* _Required work_: Transcribe the stretch of entries below from the line with "les Moines sont" through the line with "### Compétence normale 3 : Récupération", exactly and with both ends included; leave out all other lines.
══════
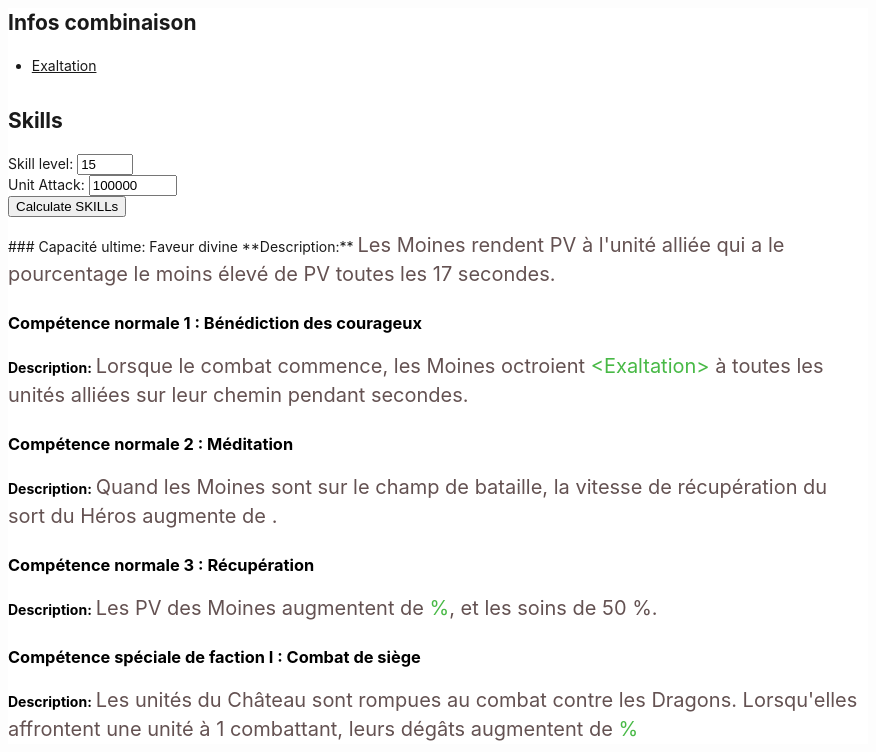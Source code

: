 ## Infos combinaison

* [Exaltation](/combination/Exaltation/) 


## Skills
 <form id="form">
  <label>Skill level: <input type="number" id="level" name="level" placeholder="Skill level" min="1" max="19" value="15"/><br/></label>
  <label>Unit Attack: <input type="number" id="atk" name="atk" placeholder="Attack" min="1" max="999999" value="100000"/><br/></label>
  <label style="display:none;">Unit level: <input type="number" id="unitlevel" name="unitlevel" placeholder="Unit Level" min="1" max="120" value="100"/><br/></label>
  <button type="submit">Calculate SKILLs</button>
  <p id="log"></p>
  </form>
### Capacité ultime: Faveur divine
 **Description:** <span style="color: #645252;font-size:20px">Les Moines rendent </span><span style="color: black"><span style="color: #48b946;font-size:20px"><span id="str1"></span></span><span style="color: black"><span style="color: #645252;font-size:20px"> PV à l'unité alliée qui a le pourcentage le moins élevé de PV toutes les 17 secondes.</span><span style="color: black">

### Compétence normale 1 : Bénédiction des courageux
 **Description:** <span style="color: #645252;font-size:20px">Lorsque le combat commence, les Moines octroient </span><span style="color: black"><span style="color: #48b946;font-size:20px">&lt;Exaltation&gt;</span><span style="color: black"><span style="color: #645252;font-size:20px"> à toutes les unités alliées sur leur chemin pendant </span><span style="color: black"><span style="color: #48b946;font-size:20px"><span id="str2"></span></span><span style="color: black"><span style="color: #645252;font-size:20px"> secondes.</span><span style="color: black">

### Compétence normale 2 : Méditation
 **Description:** <span style="color: #645252;font-size:20px">Quand les Moines sont sur le champ de bataille, la vitesse de récupération du sort du Héros augmente de </span><span style="color: black"><span style="color: #48b946;font-size:20px"><span id="str3"></span></span><span style="color: black"><span style="color: #645252;font-size:20px">.</span><span style="color: black">

### Compétence normale 3 : Récupération
 **Description:** <span style="color: #645252;font-size:20px">Les PV des Moines augmentent de </span><span style="color: black"><span style="color: #48b946;font-size:20px"><span id="str4"></span> %</span><span style="color: black"><span style="color: #645252;font-size:20px">, et les soins de 50 %.</span><span style="color: black">

### Compétence spéciale de faction I : Combat de siège
 **Description:** <span style="color: #645252;font-size:20px">Les unités du Château sont rompues au combat contre les Dragons. Lorsqu'elles affrontent une unité à 1 combattant, leurs dégâts augmentent de </span><span style="color: black"><span style="color: #48b946;font-size:20px"><span id="str5"></span> %</span><span style="color: black"><span style="color: #645252;font-size:20px"> </span><span style="color: black">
══════
* _Response_:
 **Description:** <span style="color: #645252;font-size:20px">Quand les Moines sont sur le champ de bataille, la vitesse de récupération du sort du Héros augmente de </span><span style="color: black"><span style="color: #48b946;font-size:20px"><span id="str3"></span></span><span style="color: black"><span style="color: #645252;font-size:20px">.</span><span style="color: black">

### Compétence normale 3 : Récupération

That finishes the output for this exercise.